Memphis is the only major city in the United States that draws all of its drinking water from the ground. A water quality test in 2017 confirmed the fears of environmentalists. It detected levels of arsenic 300 times higher than the legal limit in a shallow body of groundwater that sits above the deep main aquifer.
Although studies showed that the water is safe to drink, the TVA agreed to haul away and bury the coal ash at a cost of $300 million. The utility closed the Allen Fossil Plant and worked on alternative plans to get rid of the coal ash.
The agency held public meetings about the proposals it was considering and initiated an environmental analysis required under federal law. The most controversial option was trucking coal ash through a part of the city that was more than 80 percent Black.
As the TVA’s plan slowly unfolded, residents were involved in another fight against pollution. In 2019, two oil and gas companies — Valero Energy Corp. and Plains All-American Pipeline — announced plans to run a crude oil pipeline through the neighborhood.
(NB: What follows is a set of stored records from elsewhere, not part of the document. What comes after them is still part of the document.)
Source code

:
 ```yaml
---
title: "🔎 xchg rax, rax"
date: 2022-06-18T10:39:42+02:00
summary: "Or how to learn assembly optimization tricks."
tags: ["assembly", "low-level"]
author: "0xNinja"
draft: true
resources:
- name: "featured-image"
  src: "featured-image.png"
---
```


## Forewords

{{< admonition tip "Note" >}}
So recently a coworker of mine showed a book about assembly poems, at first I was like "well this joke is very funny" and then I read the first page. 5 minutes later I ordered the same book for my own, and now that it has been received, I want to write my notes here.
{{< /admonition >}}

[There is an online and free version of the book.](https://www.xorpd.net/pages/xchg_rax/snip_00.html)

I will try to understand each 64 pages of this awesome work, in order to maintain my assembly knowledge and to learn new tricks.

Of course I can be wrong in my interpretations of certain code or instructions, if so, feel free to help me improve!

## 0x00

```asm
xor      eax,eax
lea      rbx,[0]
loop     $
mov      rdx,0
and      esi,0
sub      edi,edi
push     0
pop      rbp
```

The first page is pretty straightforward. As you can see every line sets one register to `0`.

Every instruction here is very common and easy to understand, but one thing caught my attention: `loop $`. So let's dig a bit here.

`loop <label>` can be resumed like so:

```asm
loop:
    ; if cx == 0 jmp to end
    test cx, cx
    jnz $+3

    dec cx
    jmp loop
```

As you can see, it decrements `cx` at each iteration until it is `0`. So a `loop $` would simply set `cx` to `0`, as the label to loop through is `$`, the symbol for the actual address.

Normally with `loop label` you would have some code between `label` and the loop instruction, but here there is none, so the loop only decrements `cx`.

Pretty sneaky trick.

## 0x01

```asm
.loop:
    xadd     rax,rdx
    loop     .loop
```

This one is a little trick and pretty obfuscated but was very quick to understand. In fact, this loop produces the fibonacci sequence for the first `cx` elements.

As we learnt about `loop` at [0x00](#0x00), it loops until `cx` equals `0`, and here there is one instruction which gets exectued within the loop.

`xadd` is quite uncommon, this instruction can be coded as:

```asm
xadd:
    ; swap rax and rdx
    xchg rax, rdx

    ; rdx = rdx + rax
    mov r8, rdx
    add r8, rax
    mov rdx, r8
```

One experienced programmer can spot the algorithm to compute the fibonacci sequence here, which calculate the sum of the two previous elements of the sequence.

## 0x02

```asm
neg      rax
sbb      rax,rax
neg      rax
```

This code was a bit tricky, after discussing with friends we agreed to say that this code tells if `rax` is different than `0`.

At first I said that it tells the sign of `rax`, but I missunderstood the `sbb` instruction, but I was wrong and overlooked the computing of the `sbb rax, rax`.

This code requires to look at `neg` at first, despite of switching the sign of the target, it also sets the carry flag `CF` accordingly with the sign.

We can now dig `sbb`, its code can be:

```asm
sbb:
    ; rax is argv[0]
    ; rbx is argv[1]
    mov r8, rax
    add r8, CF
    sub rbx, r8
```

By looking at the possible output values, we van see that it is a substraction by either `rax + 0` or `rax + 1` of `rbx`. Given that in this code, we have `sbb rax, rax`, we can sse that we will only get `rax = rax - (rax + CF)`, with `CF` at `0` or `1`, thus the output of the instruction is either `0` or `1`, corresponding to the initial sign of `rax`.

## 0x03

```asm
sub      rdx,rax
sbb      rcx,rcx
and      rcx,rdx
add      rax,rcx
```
The project would have gone through some people’s backyards, some said. But the pipeline company objected to that, saying 93 percent of properties the project would have crossed were vacant land and every resident with homes in the area had entered financial agreements to allow it.
Local activists who mobilized against it felt they were fighting a losing cause after a representative for the oil companies made a remark that angered all of south Memphis.
At a community meeting in early 2020, a land agent contracted by the companies explained why they selected their neighborhood: “We took, basically, a point of least resistance.” His remarks were recorded and published on a podcast, “Broken Ground.”
As residents reportedly stared at each other in disbelief, the land agent added: “We encountered [other] communities that were newly being built, and we rerouted around them.”
Valero Energy declined requests for comments and Plains All-American issued a brief statement. At the time, the companies claimed that the land agent had misspoken, saying that choosing “a point of least resistance” was never their intention.